Man typing on tablet on the shop floor

The world is changing rapidly – digitalization and the internet are driving developments that no one could have imagined ten years ago. Industry 4.0 is such a buzzword, along with the related Internet of Things (IoT). A collection of dumb machines is turning into networked manufacturing that can organize and optimize itself. This is the only way to master the challenges of the digital world. The basis of IoT is the internet, which connects people. Within just under 30 years, a network that was intended to connect university employees has become a global network, a kind of operating system for our lives. Internet of Things does not connect people, but machines, tools and products. In this way, machines can be supplied with data, but data can also be read from the machines. This enables a whole range of interesting applications.

Manufacturing gets a memory

In more and more areas, detailed documentation and traceability of product components are required. Even years later, the manufacturer must be able to prove how a specific, individual product was manufactured, which parts were installed, or which screw was tightened with which torque. If the effort is to remain acceptable, this can only be solved digitally. In the automotive industry, intelligent torque wrenches are now used in many places that measure the torque actually applied during bolting and report it back to the IoT. This means that even after many years, it is still possible to prove that an axle has been correctly fastened, for example. At the same time, an incorrect torque immediately triggers an alarm and reworking can be carried out – quality control is built into production, so to speak.

Transparency facilitates production planning

An important side effect is transparency – when the various production facilities continuously report back status data, this can be used to create a real-time image of production.

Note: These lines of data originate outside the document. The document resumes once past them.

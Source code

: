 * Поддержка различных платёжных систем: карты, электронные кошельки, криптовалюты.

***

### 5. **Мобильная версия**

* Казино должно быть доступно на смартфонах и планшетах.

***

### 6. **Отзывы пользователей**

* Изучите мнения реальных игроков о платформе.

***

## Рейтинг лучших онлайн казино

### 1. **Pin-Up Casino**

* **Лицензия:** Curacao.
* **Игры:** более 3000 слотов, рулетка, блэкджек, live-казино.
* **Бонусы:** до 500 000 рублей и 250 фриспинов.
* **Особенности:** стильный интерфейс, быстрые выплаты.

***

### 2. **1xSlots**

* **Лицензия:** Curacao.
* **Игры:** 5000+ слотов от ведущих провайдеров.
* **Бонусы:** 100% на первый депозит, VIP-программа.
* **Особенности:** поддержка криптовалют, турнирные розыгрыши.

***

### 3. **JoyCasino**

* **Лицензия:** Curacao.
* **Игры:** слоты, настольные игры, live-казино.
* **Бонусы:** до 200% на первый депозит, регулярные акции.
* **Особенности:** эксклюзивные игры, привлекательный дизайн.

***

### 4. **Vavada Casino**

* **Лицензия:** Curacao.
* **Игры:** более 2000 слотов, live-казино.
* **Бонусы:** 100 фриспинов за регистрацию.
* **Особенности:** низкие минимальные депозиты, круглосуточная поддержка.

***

Production planning always knows where which order has been processed and to what extent, can increase the utilization of production and minimize throughput times.

Identify bottlenecks, optimize production

The same data can also be used to optimize production – if a milling machine is constantly fully occupied and the following processes show far lower utilization, this machine is a bottleneck. If the process repeatedly stalls at certain points, this can be a sign of an obstructed material flow. Production can be optimized very efficiently based on such evaluations. The production planners have reliable data to justify, for example, the purchase of a second milling machine or a robot that speeds up handling. And after optimization, the data shows what effect the change has had.

Machine and tool status always in view

The more data available, the more accurate predictions can be made – this is not only the case with weather forecasts, but also in manufacturing. For example, the operating time of each milling tool on a machine tool can be precisely recorded. On the one hand, this allows tools to be used for as long as possible, and on the other hand, it makes it possible to proactively replace worn parts in good time before the wear leads to quality problems. It is even possible to recognize from the forces on the spindle and axes of a milling machine, which increase over time, when the tool is becoming blunt and to replace it with pinpoint accuracy. Machines are being equipped with more and more sensors. From the constantly flowing data, irregularities can be detected, for example when a bearing becomes increasingly warmer or vibrations occur. With the help of artificial intelligence, it is possible to detect and evaluate such changes. This makes it possible to determine how long the damaged bearing will continue to function, and replacement can be scheduled to take place during a break in production. In this way, downtimes can be reduced or avoided at all.

Individual products manufactured in series

Each product that passes through production communicates with the machines. In this way, production data can be individually assigned to the respective serial number, the machine "knows" by means of the number which configuration this individual product should have, and in return delivers data about the course of production back to the central database. What has been the practice in automotive manufacturing for many years – tailor-making individually configured vehicles in any order on a single production line – is possible with modern technologies in many other areas and with less effort. Instead of seeing every deviation from the standard as a special production, companies can thus offer their customers custom-fit products and still benefit from the advantages of series production. Transparency, individualization, documentation – the areas of application of the IoT are diverse and comprehensive. Knowledge of the potential of this technology is important to keep one's own company up to date and not be left behind. Only then can the changes be used in a positive way.